## Work task
Leave out all pictures while repeating the records exactly and completely.

(Dataset excerpts)
-=-=-

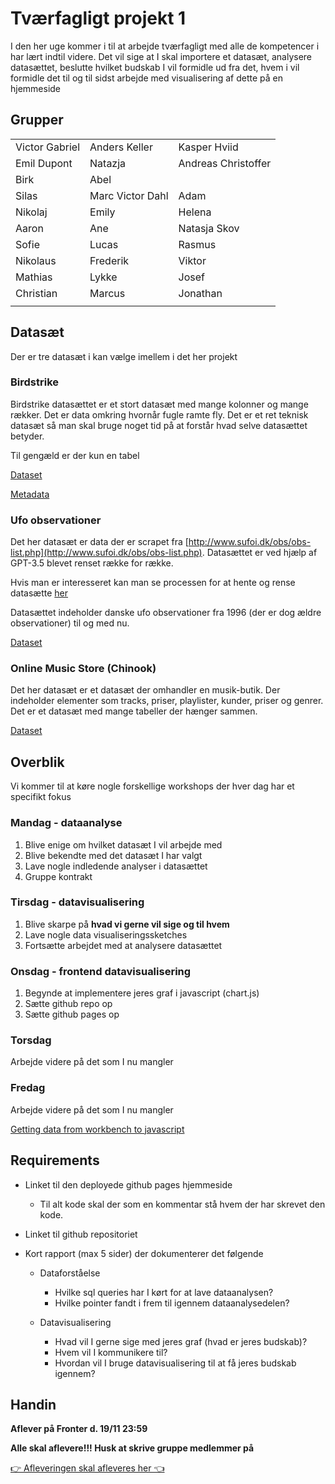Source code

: # Tværfagligt projekt 1

I den her uge kommer i til at arbejde tværfagligt med alle de kompetencer i har lært indtil videre. Det vil sige at I skal importere et datasæt, analysere datasættet, beslutte hvilket budskab I vil formidle ud fra det, hvem i vil formidle det til og til sidst arbejde med visualisering af dette på en hjemmeside



## Grupper

|                |                  |                     |
| -------------- | ---------------- | ------------------- |
| Victor Gabriel | Anders Keller    | Kasper Hviid        |
| Emil Dupont    | Natazja          | Andreas Christoffer |
| Birk           | Abel             |                     |
| Silas          | Marc Victor Dahl | Adam                |
| Nikolaj        | Emily            | Helena              |
| Aaron          | Ane              | Natasja Skov        |
| Sofie          | Lucas            | Rasmus              |
| Nikolaus       | Frederik         | Viktor              |
| Mathias        | Lykke            | Josef               |
| Christian      | Marcus           | Jonathan            |
|                |                  |                     |



## Datasæt

Der er tre datasæt i kan vælge imellem i det her projekt



### Birdstrike

Birdstrike datasættet er et stort datasæt med mange kolonner og mange rækker. Det er data omkring hvornår fugle ramte fly. Det er et ret teknisk datasæt så man skal bruge noget tid på at forstår hvad selve datasættet betyder.

Til gengæld er der kun en tabel

[Dataset](https://kea-fronter.itslearning.com/LearningToolElement/ViewLearningToolElement.aspx?LearningToolElementId=1195424)

[Metadata](https://kea-fronter.itslearning.com/LearningToolElement/ViewLearningToolElement.aspx?LearningToolElementId=1195426)



### Ufo observationer

Det her datasæt er data der er scrapet fra [http://www.sufoi.dk/obs/obs-list.php](http://www.sufoi.dk/obs/obs-list.php). Datasættet er ved hjælp af GPT-3.5 blevet renset række for række. 

Hvis man er interesseret kan man se processen for at hente og rense datasætte [her](https://github.com/behu-kea/ufo-observationer)

Datasættet indeholder danske ufo observationer fra 1996 (der er dog ældre observationer) til og med nu. 

[Dataset](https://kea-fronter.itslearning.com/LearningToolElement/ViewLearningToolElement.aspx?LearningToolElementId=1194019)



### Online Music Store (Chinook)

Det her datasæt er et datasæt der omhandler en musik-butik. Der indeholder elementer som tracks, priser, playlister, kunder, priser og genrer. Det er et datasæt med mange tabeller der hænger sammen.

[Dataset](https://kea-fronter.itslearning.com/LearningToolElement/ViewLearningToolElement.aspx?LearningToolElementId=1195425)

## Overblik

Vi kommer til at køre nogle forskellige workshops der hver dag har et specifikt fokus



### Mandag - dataanalyse

1. Blive enige om hvilket datasæt I vil arbejde med
2. Blive bekendte med det datasæt I har valgt
3. Lave nogle indledende analyser i datasættet
4. Gruppe kontrakt



### Tirsdag - datavisualisering

1. Blive skarpe på **hvad vi gerne vil sige og til hvem**
2. Lave nogle data visualiseringssketches
3. Fortsætte arbejdet med at analysere datasættet

 

### Onsdag - frontend datavisualisering

1. Begynde at implementere jeres graf i javascript (chart.js)
2. Sætte github repo op
3. Sætte github pages op



### Torsdag

Arbejde videre på det som I nu mangler



### Fredag

Arbejde videre på det som I nu mangler



[Getting data from workbench to javascript](../webteknologi/14-1-getting-data-from-workbench-to-javascript.md) 



## Requirements

- Linket til den deployede github pages hjemmeside
  - Til alt kode skal der som en kommentar stå hvem der har skrevet den kode.

- Linket til github repositoriet
- Kort rapport (max 5 sider) der dokumenterer det følgende
  - Dataforståelse
    - Hvilke sql queries har I kørt for at lave dataanalysen?
    - Hvilke pointer fandt i frem til igennem dataanalysedelen?

  - Datavisualisering
    - Hvad vil I gerne sige med jeres graf (hvad er jeres budskab)?
    - Hvem vil I kommunikere til?
    - Hvordan vil I bruge datavisualisering til at få jeres budskab igennem?




## Handin

**Aflever på Fronter d. 19/11 23:59**

**Alle skal aflevere!!! Husk at skrive gruppe medlemmer på**

[👉 Afleveringen skal afleveres her 👈](https://kea-fronter.itslearning.com/LearningToolElement/ViewLearningToolElement.aspx?LearningToolElementId=1194508)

-=-=-

## Result
Source code

: # Tværfagligt projekt 1

I den her uge kommer i til at arbejde tværfagligt med alle de kompetencer i har lært indtil videre. Det vil sige at I skal importere et datasæt, analysere datasættet, beslutte hvilket budskab I vil formidle ud fra det, hvem i vil formidle det til og til sidst arbejde med visualisering af dette på en hjemmeside



## Grupper

|                |                  |                     |
| -------------- | ---------------- | ------------------- |
| Victor Gabriel | Anders Keller    | Kasper Hviid        |
| Emil Dupont    | Natazja          | Andreas Christoffer |
| Birk           | Abel             |                     |
| Silas          | Marc Victor Dahl | Adam                |
| Nikolaj        | Emily            | Helena              |
| Aaron          | Ane              | Natasja Skov        |
| Sofie          | Lucas            | Rasmus              |
| Nikolaus       | Frederik         | Viktor              |
| Mathias        | Lykke            | Josef               |
| Christian      | Marcus           | Jonathan            |
|                |                  |                     |



## Datasæt

Der er tre datasæt i kan vælge imellem i det her projekt



### Birdstrike

Birdstrike datasættet er et stort datasæt med mange kolonner og mange rækker. Det er data omkring hvornår fugle ramte fly. Det er et ret teknisk datasæt så man skal bruge noget tid på at forstår hvad selve datasættet betyder.

Til gengæld er der kun en tabel

[Dataset](https://kea-fronter.itslearning.com/LearningToolElement/ViewLearningToolElement.aspx?LearningToolElementId=1195424)

[Metadata](https://kea-fronter.itslearning.com/LearningToolElement/ViewLearningToolElement.aspx?LearningToolElementId=1195426)



### Ufo observationer

Det her datasæt er data der er scrapet fra [http://www.sufoi.dk/obs/obs-list.php](http://www.sufoi.dk/obs/obs-list.php). Datasættet er ved hjælp af GPT-3.5 blevet renset række for række. 

Hvis man er interesseret kan man se processen for at hente og rense datasætte [her](https://github.com/behu-kea/ufo-observationer)

Datasættet indeholder danske ufo observationer fra 1996 (der er dog ældre observationer) til og med nu. 

[Dataset](https://kea-fronter.itslearning.com/LearningToolElement/ViewLearningToolElement.aspx?LearningToolElementId=1194019)



### Online Music Store (Chinook)

Det her datasæt er et datasæt der omhandler en musik-butik. Der indeholder elementer som tracks, priser, playlister, kunder, priser og genrer. Det er et datasæt med mange tabeller der hænger sammen.

[Dataset](https://kea-fronter.itslearning.com/LearningToolElement/ViewLearningToolElement.aspx?LearningToolElementId=1195425)

## Overblik

Vi kommer til at køre nogle forskellige workshops der hver dag har et specifikt fokus



### Mandag - dataanalyse

1. Blive enige om hvilket datasæt I vil arbejde med
2. Blive bekendte med det datasæt I har valgt
3. Lave nogle indledende analyser i datasættet
4. Gruppe kontrakt



### Tirsdag - datavisualisering

1. Blive skarpe på **hvad vi gerne vil sige og til hvem**
2. Lave nogle data visualiseringssketches
3. Fortsætte arbejdet med at analysere datasættet

 

### Onsdag - frontend datavisualisering

1. Begynde at implementere jeres graf i javascript (chart.js)
2. Sætte github repo op
3. Sætte github pages op



### Torsdag

Arbejde videre på det som I nu mangler



### Fredag

Arbejde videre på det som I nu mangler



[Getting data from workbench to javascript](../webteknologi/14-1-getting-data-from-workbench-to-javascript.md) 



## Requirements

- Linket til den deployede github pages hjemmeside
  - Til alt kode skal der som en kommentar stå hvem der har skrevet den kode.

- Linket til github repositoriet
- Kort rapport (max 5 sider) der dokumenterer det følgende
  - Dataforståelse
    - Hvilke sql queries har I kørt for at lave dataanalysen?
    - Hvilke pointer fandt i frem til igennem dataanalysedelen?

  - Datavisualisering
    - Hvad vil I gerne sige med jeres graf (hvad er jeres budskab)?
    - Hvem vil I kommunikere til?
    - Hvordan vil I bruge datavisualisering til at få jeres budskab igennem?




## Handin

**Aflever på Fronter d. 19/11 23:59**

**Alle skal aflevere!!! Husk at skrive gruppe medlemmer på**

[👉 Afleveringen skal afleveres her 👈](https://kea-fronter.itslearning.com/LearningToolElement/ViewLearningToolElement.aspx?LearningToolElementId=1194508)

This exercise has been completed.